Silvie tersenyum kikuk seraya menggaruk tengkuknya, Silvie berkali-kali menggumamkan kata maaf, berbicara sedikit kasar pada bosmu sendiri tentu akan membawa dampak buruk bagi image nya nanti.

Ya, walaupun image nya sekarang mungkin sudah hancur.

"Ya, tak apa-apa. Aku mengerti." sambung bosnya, Oh Sehun.

"Sekali lagi maaf ya, Pak. Saya enggak tahu kalau yang menghubungi saya Anda sendiri." cicit Silvie yang dibalas gumaman dari ujung sana.

"Kalau begitu ada yang bisa saya bantu, Pak?"

"Ya, saya sangat membutuhkan bantuanmu sekarang. Ini menyangkut Myungsoo."

"Menyangkut Myungsoo? Maksud Pak Sehun apa?" balas Silvie bingung.

"Biar aku jelaskan nanti. Kirimkan saja dimana alamat rumahmu, biar aku jemput." potong Sehun yang tentu saja membuat jantung Silvie berdetak tak beraturan.

"Eh-eh? Jemp-"

Tiiit!

"Anjir! Ngegas amat!" pekik Silvie tak percaya saat mendengar sambungan panggilannya putus secara sepihak.

"Mau perawatan aja belum selesai nih! Hueee!" Silvie mengerucutkan bibirnya kesal. Sedikit menggerutu saat mengingat bagaimana cara Sehun berbicara dengannya.

Benar-benar singkat, padat dan jelas. Tidak ada basa-basi sama sekali. Tapi, ekspresi kesal di wajahnya memudar saat menyadari ada yang tak beres dengan si kecil Myungsoo.

"Memangnya ada apa dengan Myungsoo ya?"

Dua puluh menit kemudian ...

Silvie menarik nafas perlahan. Merapikan tatanan rambut ikalnya dan memastikan make up yang ia kenakan sekarang tidak terkesan mencolok namun tetap memancarkan aura kecantikannya. Ditambah gaya pakaiannya yang kasual.

"Itu mobilnya." gumam Silvie saat melihat sebuah mobil auri berwarna hitam terparkir rapi di depan gerbang apartemennya.

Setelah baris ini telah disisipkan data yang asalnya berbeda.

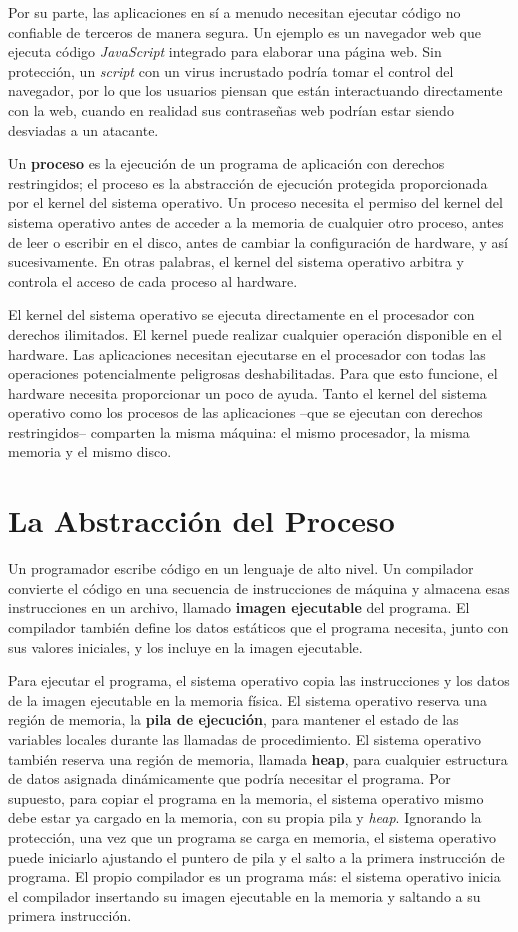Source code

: \documentclass[10pt]{book}
\begin{document}
Por su parte, las aplicaciones en sí a menudo necesitan ejecutar código no confiable de terceros de manera segura. Un ejemplo es un navegador web que ejecuta código \textit{JavaScript} integrado para elaborar una página web. Sin protección, un \textit{script} con un virus incrustado podría tomar el control del navegador, por lo que los usuarios piensan que están interactuando directamente con la web, cuando en realidad sus contraseñas web podrían estar siendo desviadas a un atacante.

Un \textbf{proceso} es la ejecución de un programa de aplicación con derechos restringidos; el proceso es la abstracción de ejecución protegida proporcionada por el kernel del sistema operativo. Un proceso necesita el permiso del kernel del sistema operativo antes de acceder a la memoria de cualquier otro proceso, antes de leer o escribir en el disco, antes de cambiar la configuración de hardware, y así sucesivamente. En otras palabras, el kernel del sistema operativo arbitra y controla el acceso de cada proceso al hardware.

El kernel del sistema operativo se ejecuta directamente en el procesador con derechos ilimitados. El kernel puede realizar cualquier operación disponible en el hardware. Las aplicaciones necesitan ejecutarse en el procesador con todas las operaciones potencialmente peligrosas deshabilitadas. Para que esto funcione, el hardware necesita proporcionar un poco de ayuda. Tanto el kernel del sistema operativo como los procesos de las aplicaciones --que se ejecutan con derechos restringidos-- comparten la misma máquina: el mismo procesador, la misma memoria y el mismo disco.


\section{La Abstracción del Proceso}
Un programador escribe código en un lenguaje de alto nivel. Un compilador convierte el código en una secuencia de instrucciones de máquina y almacena esas instrucciones en un archivo, llamado \textbf{imagen ejecutable} del programa. El compilador también define los datos estáticos que el programa necesita, junto con sus valores iniciales, y los incluye en la imagen ejecutable.

Para ejecutar el programa, el sistema operativo copia las instrucciones y los datos de la imagen ejecutable en la memoria física. El sistema operativo reserva una región de memoria, la \textbf{pila de ejecución}, para mantener el estado de las variables locales durante las llamadas de procedimiento. El sistema operativo también reserva una región de memoria, llamada \textbf{heap}, para cualquier estructura de datos asignada dinámicamente que podría necesitar el programa. Por supuesto, para copiar el programa en la memoria, el sistema operativo mismo debe estar ya cargado en la memoria, con su propia pila y \textit{heap}. Ignorando la protección, una vez que un programa se carga en memoria, el sistema operativo puede iniciarlo ajustando el puntero de pila y el salto a la primera instrucción de programa. El propio compilador es un programa más: el sistema operativo inicia el compilador insertando su imagen ejecutable en la memoria y saltando a su primera instrucción.
\end{document}
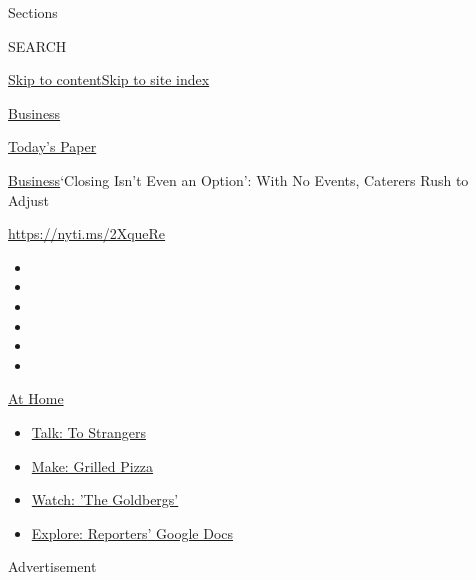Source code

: Sections

SEARCH

\protect\hyperlink{site-content}{Skip to
content}\protect\hyperlink{site-index}{Skip to site index}

\href{https://www.nytimes.com/section/business}{Business}

\href{https://myaccount.nytimes.com/auth/login?response_type=cookie\&client_id=vi}{}

\href{https://www.nytimes.com/section/todayspaper}{Today's Paper}

\href{/section/business}{Business}\textbar{}`Closing Isn't Even an
Option': With No Events, Caterers Rush to Adjust

\url{https://nyti.ms/2XqueRe}

\begin{itemize}
\item
\item
\item
\item
\item
\item
\end{itemize}

\href{https://www.nytimes.com/spotlight/at-home?action=click\&pgtype=Article\&state=default\&region=TOP_BANNER\&context=at_home_menu}{At
Home}

\begin{itemize}
\tightlist
\item
  \href{https://www.nytimes.com/2020/08/03/well/family/the-benefits-of-talking-to-strangers.html?action=click\&pgtype=Article\&state=default\&region=TOP_BANNER\&context=at_home_menu}{Talk:
  To Strangers}
\item
  \href{https://www.nytimes.com/2020/08/01/at-home/coronavirus-make-pizza-on-a-grill.html?action=click\&pgtype=Article\&state=default\&region=TOP_BANNER\&context=at_home_menu}{Make:
  Grilled Pizza}
\item
  \href{https://www.nytimes.com/2020/07/31/arts/television/goldbergs-abc-stream.html?action=click\&pgtype=Article\&state=default\&region=TOP_BANNER\&context=at_home_menu}{Watch:
  'The Goldbergs'}
\item
  \href{https://www.nytimes.com/interactive/2020/at-home/even-more-reporters-editors-diaries-lists-recommendations.html?action=click\&pgtype=Article\&state=default\&region=TOP_BANNER\&context=at_home_menu}{Explore:
  Reporters' Google Docs}
\end{itemize}

Advertisement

Silvie sangat hapal plat nomor mobil itu. Mobil itu sudah pasti milik bos tercintanya, Oh Sehun.

Tanpa menunggu waktu lama, Silvie segera mendekati mobil itu.

Kaca mobil itu perlahan turun. Menampilkan sesosok pria berwajah datar yang sudah ia tunggu di luar pintu selama 10 menit lamanya.

Sehun menoleh, menatap wajah gadis itu dengan tatapan yang sulit untuk di artikan.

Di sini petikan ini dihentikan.